See related report: Gol shows signs of financial improvement despite posting a 1Q2013 loss
Yet Gol’s average load factor during 1Q2013 did not match the approximately 80% recorded by Brazil’s three other major airline groups. Even with its strong yield growth it is tough to imagine that with loads that far below the industry average it will get its revenues up to the necessary levels to turn its fortunes around. Gol’s market share in the Brazilian domestic market fell 6ppt year-over-year during 1Q2013 from 41% to 35%.

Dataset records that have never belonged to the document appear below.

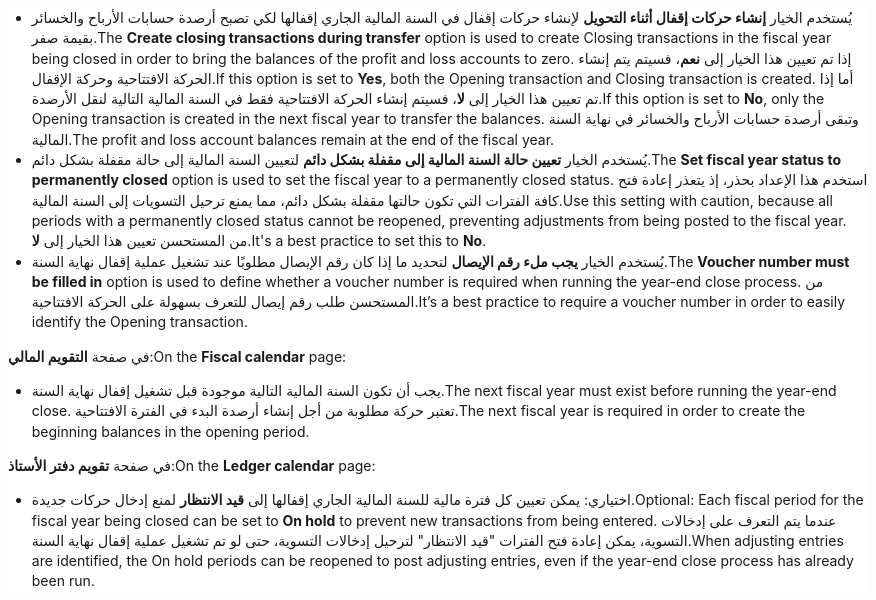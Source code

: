 -   <span data-ttu-id="17b3c-125">يُستخدم الخيار **إنشاء حركات إقفال أثناء التحويل‬** لإنشاء حركات إقفال في السنة المالية الجاري إقفالها لكي تصبح أرصدة حسابات الأرباح والخسائر بقيمة صفر.</span><span class="sxs-lookup"><span data-stu-id="17b3c-125">The **Create closing transactions during transfer** option is used to create Closing transactions in the fiscal year being closed in order to bring the balances of the profit and loss accounts to zero.</span></span> <span data-ttu-id="17b3c-126">إذا تم تعيين هذا الخيار إلى **نعم**، فسيتم يتم إنشاء الحركة الافتتاحية وحركة الإقفال.</span><span class="sxs-lookup"><span data-stu-id="17b3c-126">If this option is set to **Yes**, both the Opening transaction and Closing transaction is created.</span></span> <span data-ttu-id="17b3c-127">أما إذا تم تعيين هذا الخيار إلى **لا**، فسيتم إنشاء الحركة الافتتاحية فقط في السنة المالية التالية لنقل الأرصدة.</span><span class="sxs-lookup"><span data-stu-id="17b3c-127">If this option is set to **No**, only the Opening transaction is created in the next fiscal year to transfer the balances.</span></span> <span data-ttu-id="17b3c-128">وتبقى أرصدة حسابات الأرباح والخسائر في نهاية السنة المالية.</span><span class="sxs-lookup"><span data-stu-id="17b3c-128">The profit and loss account balances remain at the end of the fiscal year.</span></span>
-   <span data-ttu-id="17b3c-129">يُستخدم الخيار **تعيين حالة السنة المالية إلى مقفلة بشكل دائم‬** لتعيين السنة المالية إلى حالة مقفلة بشكل دائم.</span><span class="sxs-lookup"><span data-stu-id="17b3c-129">The **Set fiscal year status to permanently closed** option is used to set the fiscal year to a permanently closed status.</span></span> <span data-ttu-id="17b3c-130">استخدم هذا الإعداد بحذر، إذ يتعذر إعادة فتح كافة الفترات التي تكون حالتها مقفلة بشكل دائم، مما يمنع ترحيل التسويات إلى السنة المالية.</span><span class="sxs-lookup"><span data-stu-id="17b3c-130">Use this setting with caution, because all periods with a permanently closed status cannot be reopened, preventing adjustments from being posted to the fiscal year.</span></span> <span data-ttu-id="17b3c-131">من المستحسن تعيين هذا الخيار إلى **لا**.</span><span class="sxs-lookup"><span data-stu-id="17b3c-131">It's a best practice to set this to **No**.</span></span>
-   <span data-ttu-id="17b3c-132">يُستخدم الخيار **يجب ملء رقم الإيصال** لتحديد ما إذا كان رقم الإيصال مطلوبًا عند تشغيل عملية إقفال نهاية السنة.</span><span class="sxs-lookup"><span data-stu-id="17b3c-132">The **Voucher number must be filled in** option is used to define whether a voucher number is required when running the year-end close process.</span></span> <span data-ttu-id="17b3c-133">من المستحسن طلب رقم إيصال للتعرف بسهولة على الحركة الافتتاحية.</span><span class="sxs-lookup"><span data-stu-id="17b3c-133">It’s a best practice to require a voucher number in order to easily identify the Opening transaction.</span></span>

<span data-ttu-id="17b3c-134">في صفحة **التقويم المالي**:</span><span class="sxs-lookup"><span data-stu-id="17b3c-134">On the **Fiscal calendar** page:</span></span>

-   <span data-ttu-id="17b3c-135">يجب أن تكون السنة المالية التالية موجودة قبل تشغيل إقفال نهاية السنة.</span><span class="sxs-lookup"><span data-stu-id="17b3c-135">The next fiscal year must exist before running the year-end close.</span></span> <span data-ttu-id="17b3c-136">تعتبر حركة مطلوبة من أجل إنشاء أرصدة البدء في الفترة الافتتاحية.</span><span class="sxs-lookup"><span data-stu-id="17b3c-136">The next fiscal year is required in order to create the beginning balances in the opening period.</span></span>

<span data-ttu-id="17b3c-137">في صفحة **تقويم دفتر الأستاذ‬**:</span><span class="sxs-lookup"><span data-stu-id="17b3c-137">On the **Ledger calendar** page:</span></span>

-   <span data-ttu-id="17b3c-138">اختياري: يمكن تعيين كل فترة مالية للسنة المالية الجاري إقفالها إلى **قيد الانتظار‬** لمنع إدخال حركات جديدة.</span><span class="sxs-lookup"><span data-stu-id="17b3c-138">Optional: Each fiscal period for the fiscal year being closed can be set to **On hold** to prevent new transactions from being entered.</span></span> <span data-ttu-id="17b3c-139">عندما يتم التعرف على إدخالات التسوية، يمكن إعادة فتح الفترات "قيد الانتظار" لترحيل إدخالات التسوية، حتى لو تم تشغيل عملية إقفال نهاية السنة.</span><span class="sxs-lookup"><span data-stu-id="17b3c-139">When adjusting entries are identified, the On hold periods can be reopened to post adjusting entries, even if the year-end close process has already been run.</span></span>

Gol’s 68% load factors during 1Q2013 (while above system break-even of 64%) were far below the average recorded by TAM, Avianca and Azul/TRIP, which together with Gol comprise the four largest airline groups in Brazil. Azul and TRIP are presently in the process of completing a merger.

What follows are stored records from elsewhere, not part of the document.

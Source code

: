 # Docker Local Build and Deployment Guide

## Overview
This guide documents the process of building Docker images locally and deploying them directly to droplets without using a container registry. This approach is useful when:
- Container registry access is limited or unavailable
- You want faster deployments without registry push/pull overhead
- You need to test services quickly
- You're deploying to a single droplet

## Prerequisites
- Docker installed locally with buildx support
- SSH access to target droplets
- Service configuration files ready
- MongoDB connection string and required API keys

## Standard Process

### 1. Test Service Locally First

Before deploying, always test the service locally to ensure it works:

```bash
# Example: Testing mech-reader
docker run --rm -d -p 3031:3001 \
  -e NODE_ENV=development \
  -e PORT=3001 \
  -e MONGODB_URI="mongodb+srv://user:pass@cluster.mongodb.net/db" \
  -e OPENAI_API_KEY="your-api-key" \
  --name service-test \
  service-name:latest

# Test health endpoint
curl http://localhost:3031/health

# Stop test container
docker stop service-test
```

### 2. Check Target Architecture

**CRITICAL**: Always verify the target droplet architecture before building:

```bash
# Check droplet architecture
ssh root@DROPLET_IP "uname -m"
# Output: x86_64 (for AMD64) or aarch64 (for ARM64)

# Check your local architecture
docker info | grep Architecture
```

Gol executives have admitted that the ideal scenario is a parallel lift in both load factor and yields, but stressed the carrier has no interest in creating a fare war in the Brazilian domestic market place.

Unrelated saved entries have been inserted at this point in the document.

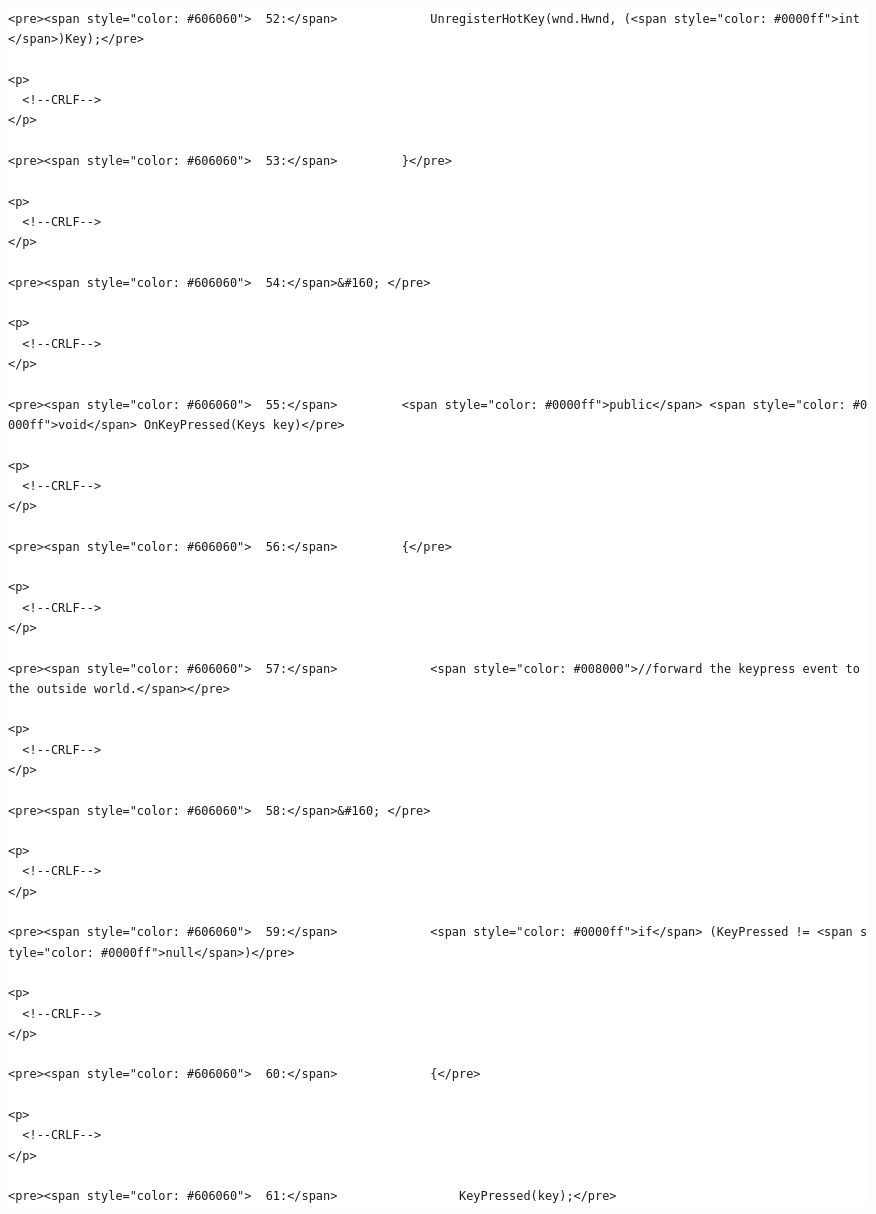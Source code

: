     <pre><span style="color: #606060">  52:</span>             UnregisterHotKey(wnd.Hwnd, (<span style="color: #0000ff">int</span>)Key);</pre>
    
    <p>
      <!--CRLF-->
    </p>
    
    <pre><span style="color: #606060">  53:</span>         }</pre>
    
    <p>
      <!--CRLF-->
    </p>
    
    <pre><span style="color: #606060">  54:</span>&#160; </pre>
    
    <p>
      <!--CRLF-->
    </p>
    
    <pre><span style="color: #606060">  55:</span>         <span style="color: #0000ff">public</span> <span style="color: #0000ff">void</span> OnKeyPressed(Keys key)</pre>
    
    <p>
      <!--CRLF-->
    </p>
    
    <pre><span style="color: #606060">  56:</span>         {</pre>
    
    <p>
      <!--CRLF-->
    </p>
    
    <pre><span style="color: #606060">  57:</span>             <span style="color: #008000">//forward the keypress event to the outside world.</span></pre>
    
    <p>
      <!--CRLF-->
    </p>
    
    <pre><span style="color: #606060">  58:</span>&#160; </pre>
    
    <p>
      <!--CRLF-->
    </p>
    
    <pre><span style="color: #606060">  59:</span>             <span style="color: #0000ff">if</span> (KeyPressed != <span style="color: #0000ff">null</span>)</pre>
    
    <p>
      <!--CRLF-->
    </p>
    
    <pre><span style="color: #606060">  60:</span>             {</pre>
    
    <p>
      <!--CRLF-->
    </p>
    
    <pre><span style="color: #606060">  61:</span>                 KeyPressed(key);</pre>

In some respects TAM has likely benefitted from more sophisticated revenue management as a result of the creation of LATAM, which has helped the airline group better manage the dynamics of the Brazilian domestic market based on passenger segmentation. Gol is a low-cost carrier that offers some perks for business travellers, but TAM with the extensive network of LATAM can leverage the geographical breadth of the combined carriers' networks to make a more attractive offer to business travellers to boost loads and sustain or improve yields.
The advantage of LATAM’s geographical diversity is also reflected in the group’s top-line financial results, which included a 1.5% rise in revenues to USD3.4 billion while Gol recorded a 3.8% fall in top-line revenues to USD993 million.
LATAM Airlines Group select financial results: 1Q2012 vs 1Q2013
LATAM still has a long road ahead in declaring the merger a success
While LATAM faced competitive challenges in its international markets during 1Q2013 that helped to depress yields, a continuing weak cargo environment also pressured the company’s performance. Despite the challenges it faced in the Brazilian domestic market and its international network, the capacity increases on the group’s domestic routes in Chile, Ecuador and Peru were shrewd decisions in supporting the increase in the group’s passenger revenues, which grew 1.5% to USD2.8 billion.
LATAM also kept its expenses in check during 1Q2013 as overall expenses were essentially flat, dropping just 0.6% to USD3.3 billion, while unit costs fell 4.5%.
As it moves closer to the anniversary of closing its historic merger, LATAM maintains it will achieve USD600 million to USD700 million in synergies by 2016. Its 1Q2013 top-line results show the merger is beneficial in regards to the scale the combination has created in building a fortress against pockets of weakness. Latin America’s largest airline group seems to have built the necessary foundation to weather the inevitable cyclicality of the airline business; but much work needs to be completed before the combination will be deemed a success.